Print, unchanged, the line containing "ontologias e triplificações" along with all lines that follow it to the end of the listing.

=====

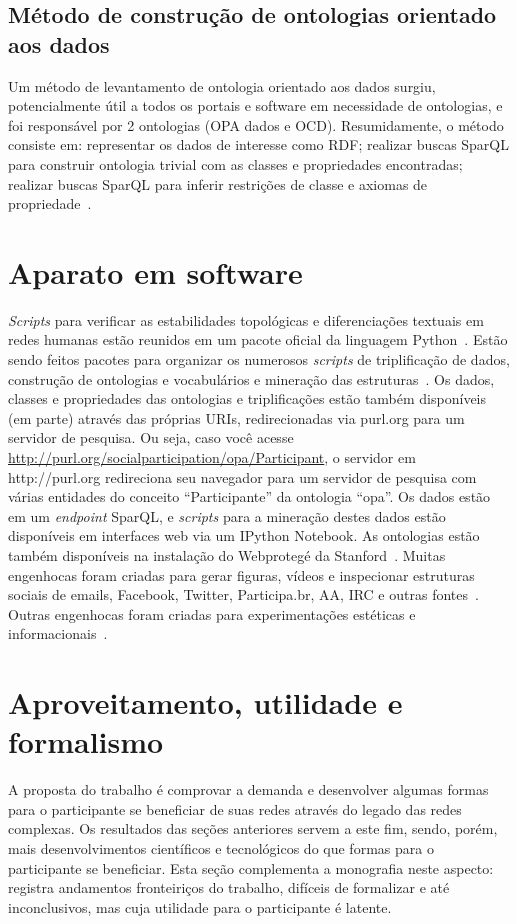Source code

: \documentclass[a4paper,openright,12pt]{report} %
\begin{document}
\subsection{Método de construção de ontologias orientado aos dados}
Um método de levantamento de ontologia orientado aos dados surgiu, potencialmente útil a todos os portais e software em necessidade de ontologias, e foi responsável por 2 ontologias (OPA dados e OCD).
Resumidamente, o método consiste em: representar os dados de interesse como RDF; realizar buscas SparQL para construir ontologia trivial com as classes e propriedades encontradas; realizar buscas SparQL para inferir restrições de classe e axiomas de propriedade~\cite{pnud5,scriptOCD,scriptOPA}.

\section{Aparato em software}
\emph{Scripts} para verificar as estabilidades topológicas e diferenciações textuais em redes humanas estão reunidos em um pacote oficial da linguagem Python~\cite{gmanePack}.
Estão sendo feitos pacotes para organizar os numerosos \emph{scripts}
de triplificação de dados, construção de ontologias e vocabulários e mineração das
estruturas~\cite{participation, percolation}. 
Os dados, classes e propriedades das
ontologias e triplificações estão também disponíveis (em parte)
através das próprias URIs, redirecionadas via purl.org
para um servidor de pesquisa. Ou seja,
caso você acesse \url{http://purl.org/socialparticipation/opa/Participant},
o servidor em http://purl.org redireciona seu navegador para
um servidor de pesquisa com várias entidades do conceito ``Participante''
da ontologia ``opa''.
Os dados estão em um \emph{endpoint} SparQL, e \emph{scripts} para a mineração
destes dados estão disponíveis em interfaces web via um
IPython Notebook. As ontologias estão também disponíveis
na instalação do Webprotegé da Stanford~\cite{pnud5}.
Muitas engenhocas foram criadas para gerar figuras, vídeos e inspecionar
estruturas sociais de emails, Facebook, Twitter, Participa.br, AA, IRC e outras
fontes~\cite{engeHeraGmane,social,ensaaio,ensaioAA}.
Outras engenhocas foram criadas para experimentações estéticas e
informacionais~\cite{mmissa,teloes,gmane,governArt}.

\section{Aproveitamento, utilidade e formalismo}
A proposta do trabalho é comprovar a demanda e desenvolver algumas formas para o participante se beneficiar de suas redes através do legado das redes complexas.
Os resultados das seções anteriores servem a este fim, sendo, porém, mais desenvolvimentos científicos e tecnológicos do que formas
para o participante se beneficiar.
Esta seção complementa a monografia neste aspecto:
registra andamentos fronteiriços do trabalho, difíceis de formalizar e até inconclusivos,
mas cuja utilidade para o participante é latente.
\end{document}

=====

EXERCISE OUTPUT -
ontologias e triplificações estão também disponíveis (em parte)
através das próprias URIs, redirecionadas via purl.org
para um servidor de pesquisa. Ou seja,
caso você acesse \url{http://purl.org/socialparticipation/opa/Participant},
o servidor em http://purl.org redireciona seu navegador para
um servidor de pesquisa com várias entidades do conceito ``Participante''
da ontologia ``opa''.
Os dados estão em um \emph{endpoint} SparQL, e \emph{scripts} para a mineração
destes dados estão disponíveis em interfaces web via um
IPython Notebook. As ontologias estão também disponíveis
na instalação do Webprotegé da Stanford~\cite{pnud5}.
Muitas engenhocas foram criadas para gerar figuras, vídeos e inspecionar
estruturas sociais de emails, Facebook, Twitter, Participa.br, AA, IRC e outras
fontes~\cite{engeHeraGmane,social,ensaaio,ensaioAA}.
Outras engenhocas foram criadas para experimentações estéticas e
informacionais~\cite{mmissa,teloes,gmane,governArt}.

\section{Aproveitamento, utilidade e formalismo}
A proposta do trabalho é comprovar a demanda e desenvolver algumas formas para o participante se beneficiar de suas redes através do legado das redes complexas.
Os resultados das seções anteriores servem a este fim, sendo, porém, mais desenvolvimentos científicos e tecnológicos do que formas
para o participante se beneficiar.
Esta seção complementa a monografia neste aspecto:
registra andamentos fronteiriços do trabalho, difíceis de formalizar e até inconclusivos,
mas cuja utilidade para o participante é latente.
\end{document}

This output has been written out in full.